LA CIENCIA CONFIRMA
LAS ENSEÑANZAS ADVENTISTAS DE SALUD

Clive M. McCay, Ph. D.
Profesor de Nutrición
Universidad de Cornell

Para entender correctamente la gran necesidad de la reforma en la dieta que existía en el tiempo en que la Sra. White comenzó a escribir, notemos la clase de alimentos disponibles para la familia de clase media, durante la primera parte de su vida, esto es, desde 1827 hasta que comenzó la guerra civil en 1861. Durante ese período la típica familia granjera (y la mayoría de las familias vivían en una granja, desde Maine hasta Indiana) tenía gallinas, cerdos, ovejas, y algunas vacas. La ama de casa atendía la huerta y las gallinas mientras que el esposo trabajaba en el campo. La dieta era razonable satisfactoria, desde el tiempo cuando el ruibardo mantenía controlado el escorbuto latente en abril hasta que la mayor parte de los alimentos frescos habían desaparecido para la época de la celebración de Acción de gracias.

Desde esa época de Acción de gracias (noviembre) hasta Pascua la dieta empeoraba progresivamente con brotes de enfermedades en febrero y marzo. Aunque el científico francés Appert patentó métodos para envasar alimentos en 1810, las amas de casa no tenían envases para hacerlo hasta más de medio siglo después. Por eso tenían que depender del procedimiento de secar manzanas, maíz, guisantes y frijoles sobre la estufa de la cocina. Se conseguía vinagre porque la fruta común era como la manzana. La sal era otra preservante. La mayor parte de la carne era conservada salada y ahumada, aunque el cerdo era a menudo frito y conservado en tinajas de barro que esterilizaban echándole encima grasa de cerdo caliente y las cerraban herméticamente.

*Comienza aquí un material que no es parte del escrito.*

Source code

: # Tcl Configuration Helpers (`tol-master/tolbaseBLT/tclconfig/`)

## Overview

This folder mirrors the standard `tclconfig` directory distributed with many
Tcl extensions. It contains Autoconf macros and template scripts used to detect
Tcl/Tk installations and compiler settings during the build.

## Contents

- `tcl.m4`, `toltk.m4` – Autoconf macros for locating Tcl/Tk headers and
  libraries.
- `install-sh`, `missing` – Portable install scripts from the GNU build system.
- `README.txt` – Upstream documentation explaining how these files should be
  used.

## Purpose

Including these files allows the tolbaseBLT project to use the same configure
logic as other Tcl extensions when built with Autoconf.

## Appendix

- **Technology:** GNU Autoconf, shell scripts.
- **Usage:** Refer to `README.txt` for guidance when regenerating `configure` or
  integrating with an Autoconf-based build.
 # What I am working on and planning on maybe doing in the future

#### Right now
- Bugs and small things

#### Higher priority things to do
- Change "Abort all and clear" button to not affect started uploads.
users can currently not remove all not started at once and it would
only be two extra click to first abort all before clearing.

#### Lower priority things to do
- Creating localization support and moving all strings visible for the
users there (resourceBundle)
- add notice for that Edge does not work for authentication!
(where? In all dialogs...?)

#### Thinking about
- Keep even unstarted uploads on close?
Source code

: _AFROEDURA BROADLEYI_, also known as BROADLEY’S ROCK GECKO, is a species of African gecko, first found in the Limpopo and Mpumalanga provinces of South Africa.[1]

Se podía preservar encurtidos y las familias de origen germánico hacia sauerkraurt (repollo agrio).

Se podían conseguir nueces y en algunas zonas castañas. Era común el pescado sólo. Los huevos abundaban en verano y escaseaban en invierno porque no había una manera adecuada de conservarlos, excepto almacenándolos en cal o aserrín.

Las papas y manzanas se conservaban en sótanos, aunque las papas estaban a menudo casi agotadas para la primavera.

Los niños de Indiana llevaban pan de maíz para su merienda en la escuela hasta bastante después de mediados del siglo. En sus hogares tenían abundantes hojuelas de harina de maíz y pozole (locro). La harina blanca altamente refinada no se hizo común hasta después de mitad del siglo, porque los molinos a rueda que podían separar el germen y las vitaminas de la harina de trigo, se inventaron recién alrededor de mediados del siglo XX.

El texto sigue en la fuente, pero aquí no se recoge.